According to a state order uncovered by The Center for Investigative Reporting (CIR), the University of Phoenix was told “not to enroll any additional students in the programs that violate the 85/15 ratio.”’
"UOP shall not enroll any veterans/eligible persons in the aforementioned programs.."
The 85/15 ratio is a federal regulation that stipulates that no college shall approve enrollment for a course in which 85 percent of students “[have] all or part of their tuition, fees or other charges paid for them by the educational institution or [the U.S. Department of Veterans Affairs].”
A July 9th letter from Education Specialist Dan Yonovitz confirmed the ban on veteran enrollment.

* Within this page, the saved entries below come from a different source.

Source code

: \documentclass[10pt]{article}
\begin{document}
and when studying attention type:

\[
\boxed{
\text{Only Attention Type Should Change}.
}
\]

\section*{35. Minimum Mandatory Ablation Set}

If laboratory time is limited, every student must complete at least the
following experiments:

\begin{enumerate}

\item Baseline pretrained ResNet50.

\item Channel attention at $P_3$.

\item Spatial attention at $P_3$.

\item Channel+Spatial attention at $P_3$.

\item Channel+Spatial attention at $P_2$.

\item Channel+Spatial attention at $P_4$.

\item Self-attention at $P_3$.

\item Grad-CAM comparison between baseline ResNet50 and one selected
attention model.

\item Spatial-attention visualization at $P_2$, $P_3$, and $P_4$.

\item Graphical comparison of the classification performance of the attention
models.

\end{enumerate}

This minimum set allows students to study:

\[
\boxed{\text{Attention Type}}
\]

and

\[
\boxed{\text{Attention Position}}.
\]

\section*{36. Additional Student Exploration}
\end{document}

“UoP shall not enroll any veterans/eligible persons in the aforementioned programs unless it is approved by Mr. Hawley,” the letter read. Ray Hawley is San Diego's Education Liaison Representative.
However, according to the University of Phoenix, only one of the seven programs listed exceeded the 85 percent threshold—and it has agreed to voluntarily close enrollments to VA students for that program.
According to UoP, the veteran enrollment figures for the programs in question are as follows:
-B.S. organizational security and management – 89.62%
-B.S. human services – 25.98%
-B.S. information technology - 71.43%
-B.S. management – 57.14%
-M.A. education– 69.23%
-M.S. administration of justice and security (criminal justice) – 66.67%
-MBA - 62.57%
"The one program in San Diego that is over the ratio is enormously popular with veterans,” Ryan Rauzon a spokesman for University of Phoenix told Campus Reform. “That is something we are enormously proud of."
"The entire program [organizational security and management] has 106 students in it, 95 of them are veterans. If six non-veterans enroll in that program, it would be in compliance.”
The University of Phoenix has reportedly provided auditors with the updated figures and are awaiting the “official acknowledgement in the form of a final closing letter to the audit.”
The University of Phoenix has received over $95 million in GI BIll funding since 2009, “more than the entire 10-campus University of California system and all UC extension programs combined,” according to the Center for Investigative Reporting.
According to the Wall Street Journal, a report from a Senate committee headed by Sen. Tom Harkin (D-Iowa) found that eight of the top ten largest recipients of money from the post 9/11 GI Bill were for-profit colleges.
UPDATE: UT San Diego reports that the Federal Veterans Affairs have corrected the 85/15 enrollment compliance issue at the University of Phoenix San Diego. "[V]eterans can continue signing up for classes uninterrupted."